カルフェオンは黒い石が眠る地を「黒い砂漠」と呼び、資源を独占するため戦争を開始した。バレンシア王国はこの戦争で砂漠に
多くの兵士の血が流れたことから、彼の地を「赤い砂漠」と呼ぶようになった。資本と商業の国「カルフェオン」と絶対王政の国「バレンシア」。
二つの国の歴史の中で、あなたは古代文明に隠された秘密に迫り、失われた記憶と黒い石に秘められたビジョンを目の当たりにするだろう。
今、「黒い砂漠」をめぐる古代文明の真実に迫る旅が始まる。
カルフェオンの歴史
肉を黒く腐らせるその病は容赦なく人々を襲い、互いを警戒し始めた人々の往来は途絶え、病にかかったと疑われる者はみな町の外に追い出されてしまった。 #1エリアン暦235年 子どもまで見捨てなければならなかった残酷な病の前では、王族や司祭と呼ばれる高貴な身分も無力でしかなかった。賤民の村に追いやられた彼らもまた、あらゆる富を失い、醜くみすぼらしい姿で死を迎えていった。風が過ぎ去るが如く「黒い死」は跡形もなく消えていったが、その痕跡は下層民を揺さぶった。王族にも自分たちと同じ血が流れていることがわかり、災厄を鎮めてほしいという祈りにエリアン教も応えることができなかったためであった。
生き残った各国の貴族たちは追いやられるとカルフェオンに集い、バレンシアを共通の敵とすることで以前の秩序を取り戻そうとした。エリアン教の司祭は異教徒であるバレンシアが黒の結晶を錬金した魔法の石で病魔をもたらしたのだと扇動し、王族は病魔を防ぐために黒の結晶が眠る「黒い砂漠」を占領する必要があるのだとこれに続けた。
そして、労働の価値を理解し始めた下層民に報酬を約束すると、連合を結成。バレンシアとの長い戦争で大量の血を流すこととなった。

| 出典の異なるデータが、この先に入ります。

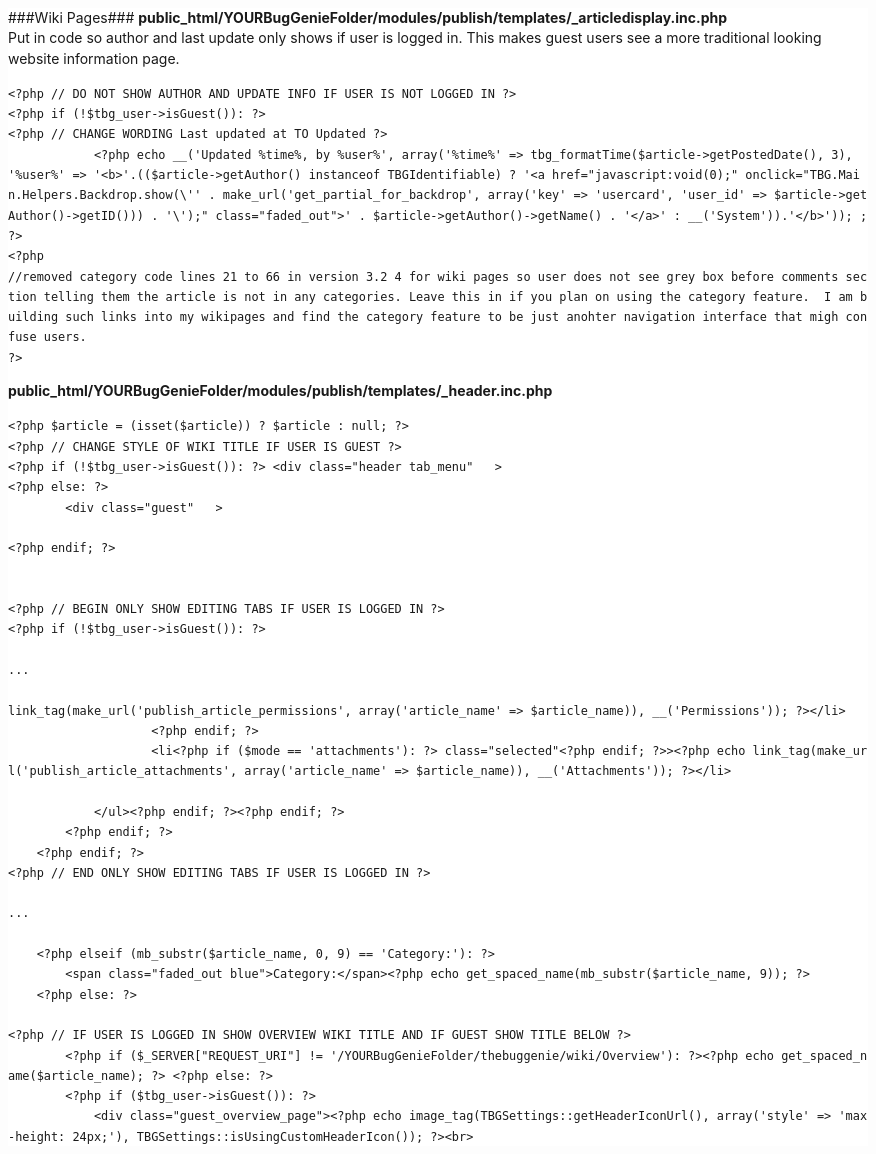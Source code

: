
###Wiki Pages###
**public_html/YOURBugGenieFolder/modules/publish/templates/_articledisplay.inc.php**  
Put in code so author and last update only shows if user is logged in.  This makes guest users see a more traditional looking website information page.
```
<?php // DO NOT SHOW AUTHOR AND UPDATE INFO IF USER IS NOT LOGGED IN ?>
<?php if (!$tbg_user->isGuest()): ?>
<?php // CHANGE WORDING Last updated at TO Updated ?>			
			<?php echo __('Updated %time%, by %user%', array('%time%' => tbg_formatTime($article->getPostedDate(), 3), '%user%' => '<b>'.(($article->getAuthor() instanceof TBGIdentifiable) ? '<a href="javascript:void(0);" onclick="TBG.Main.Helpers.Backdrop.show(\'' . make_url('get_partial_for_backdrop', array('key' => 'usercard', 'user_id' => $article->getAuthor()->getID())) . '\');" class="faded_out">' . $article->getAuthor()->getName() . '</a>' : __('System')).'</b>')); ; ?>
<?php	
//removed category code lines 21 to 66 in version 3.2 4 for wiki pages so user does not see grey box before comments section telling them the article is not in any categories. Leave this in if you plan on using the category feature.  I am building such links into my wikipages and find the category feature to be just anohter navigation interface that migh confuse users.
?>
```



**public_html/YOURBugGenieFolder/modules/publish/templates/_header.inc.php** 
```
<?php $article = (isset($article)) ? $article : null; ?>
<?php // CHANGE STYLE OF WIKI TITLE IF USER IS GUEST ?>
<?php if (!$tbg_user->isGuest()): ?> <div class="header tab_menu"   > 
<?php else: ?>
		<div class="guest"   >

<?php endif; ?>


<?php // BEGIN ONLY SHOW EDITING TABS IF USER IS LOGGED IN ?>
<?php if (!$tbg_user->isGuest()): ?>

...

link_tag(make_url('publish_article_permissions', array('article_name' => $article_name)), __('Permissions')); ?></li>
					<?php endif; ?>
					<li<?php if ($mode == 'attachments'): ?> class="selected"<?php endif; ?>><?php echo link_tag(make_url('publish_article_attachments', array('article_name' => $article_name)), __('Attachments')); ?></li>
				
			</ul><?php endif; ?><?php endif; ?>
		<?php endif; ?>
	<?php endif; ?>
<?php // END ONLY SHOW EDITING TABS IF USER IS LOGGED IN ?>

...

	<?php elseif (mb_substr($article_name, 0, 9) == 'Category:'): ?>
		<span class="faded_out blue">Category:</span><?php echo get_spaced_name(mb_substr($article_name, 9)); ?>
	<?php else: ?>	
	
<?php // IF USER IS LOGGED IN SHOW OVERVIEW WIKI TITLE AND IF GUEST SHOW TITLE BELOW ?>
		<?php if ($_SERVER["REQUEST_URI"] != '/YOURBugGenieFolder/thebuggenie/wiki/Overview'): ?><?php echo get_spaced_name($article_name); ?> <?php else: ?>
		<?php if ($tbg_user->isGuest()): ?>  
			<div class="guest_overview_page"><?php echo image_tag(TBGSettings::getHeaderIconUrl(), array('style' => 'max-height: 24px;'), TBGSettings::isUsingCustomHeaderIcon()); ?><br> 		
```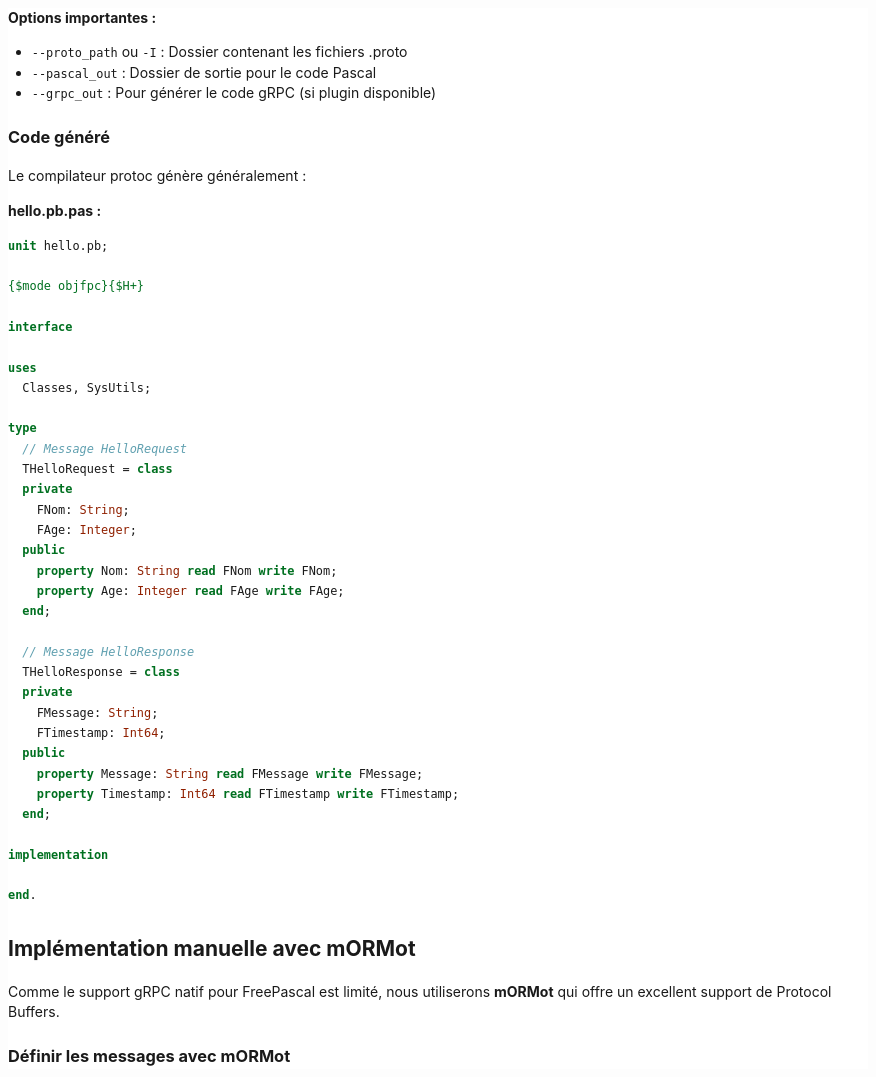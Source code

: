 **Options importantes :**

- `--proto_path` ou `-I` : Dossier contenant les fichiers .proto
- `--pascal_out` : Dossier de sortie pour le code Pascal
- `--grpc_out` : Pour générer le code gRPC (si plugin disponible)

### Code généré

Le compilateur protoc génère généralement :

**hello.pb.pas :**
```pascal
unit hello.pb;

{$mode objfpc}{$H+}

interface

uses
  Classes, SysUtils;

type
  // Message HelloRequest
  THelloRequest = class
  private
    FNom: String;
    FAge: Integer;
  public
    property Nom: String read FNom write FNom;
    property Age: Integer read FAge write FAge;
  end;

  // Message HelloResponse
  THelloResponse = class
  private
    FMessage: String;
    FTimestamp: Int64;
  public
    property Message: String read FMessage write FMessage;
    property Timestamp: Int64 read FTimestamp write FTimestamp;
  end;

implementation

end.
```

## Implémentation manuelle avec mORMot

Comme le support gRPC natif pour FreePascal est limité, nous utiliserons **mORMot** qui offre un excellent support de Protocol Buffers.

### Définir les messages avec mORMot
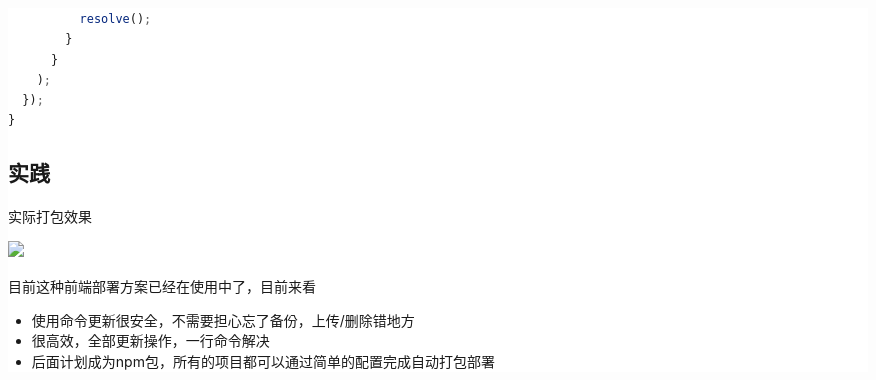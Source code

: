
 ```JavaScript
          resolve();
        }
      }
    );
  });
}
```



## 实践

实际打包效果

<img src="http://www.vkcyan.top/FgL8QlD9llI053dYYB3bSdubCtMr.png" style="zoom:100%;" />



目前这种前端部署方案已经在使用中了，目前来看

- 使用命令更新很安全，不需要担心忘了备份，上传/删除错地方
- 很高效，全部更新操作，一行命令解决
- 后面计划成为npm包，所有的项目都可以通过简单的配置完成自动打包部署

病魔がカルフェオンにだけ襲い掛かったのではないことは、遠征の道中に横たわるバレンシア人の黒い死体によってすぐに露呈した。司祭の扇動は嘲笑を買い、エリアン教によって支持されていた身分はただの偶然によってもたらされたものであると考えられ始めた。しかし、戦争は復讐という明白な理由を作り出すには十分だった。度重なる遠征により、メディアが巻き込まれた。大陸中央に位置し交易で生計を立てていたメディアは、連合側に戦争物資を売り、富を蓄えた。剣から始まった武器は銃と大砲に代わり、鉄鉱山に大規模な製鉄所が築かれた。知識もまた力となった。
バレンシアは砂漠の夜を制し、生活のために黒の結晶を必要とした。これに対し、連合は黒い砂漠を無くす勢いで遠征の度に莫大な量の黒の結晶を運び、メディアはこれを歓迎した。彼らは鉄を溶かすため、また火薬を作るために黒の結晶が必要だと連合に伝えた。カルフェオン連合は遠征費用の一部を黒の結晶の売買で満たされたということに大いに満足した。だが、バレンシアもカルフェオンも黒の結晶の本当の価値を知らなかった。そして、安価で黒の結晶が十分に蓄積されたメディアには強固な城壁に囲まれた都市ができた。此度の戦争で名を馳せたのはバレンシアの王、イムール・ネセルだった。災難を連れてきた悪魔と不名誉を与えられた彼だったが、後になってその行いは武勇伝として言い伝えられた。なぜなら、バレンシア内部が数回の反乱で統制が崩れたにも関わらず、カルフェオン連合は最後までバレンシアの城を見ることすらできなかったからである。連合は砂嵐がカルフェオンの王ダハード・セリックと兵力の大半を黒い砂漠に埋めた最後の遠征まで30年戦争に費やした。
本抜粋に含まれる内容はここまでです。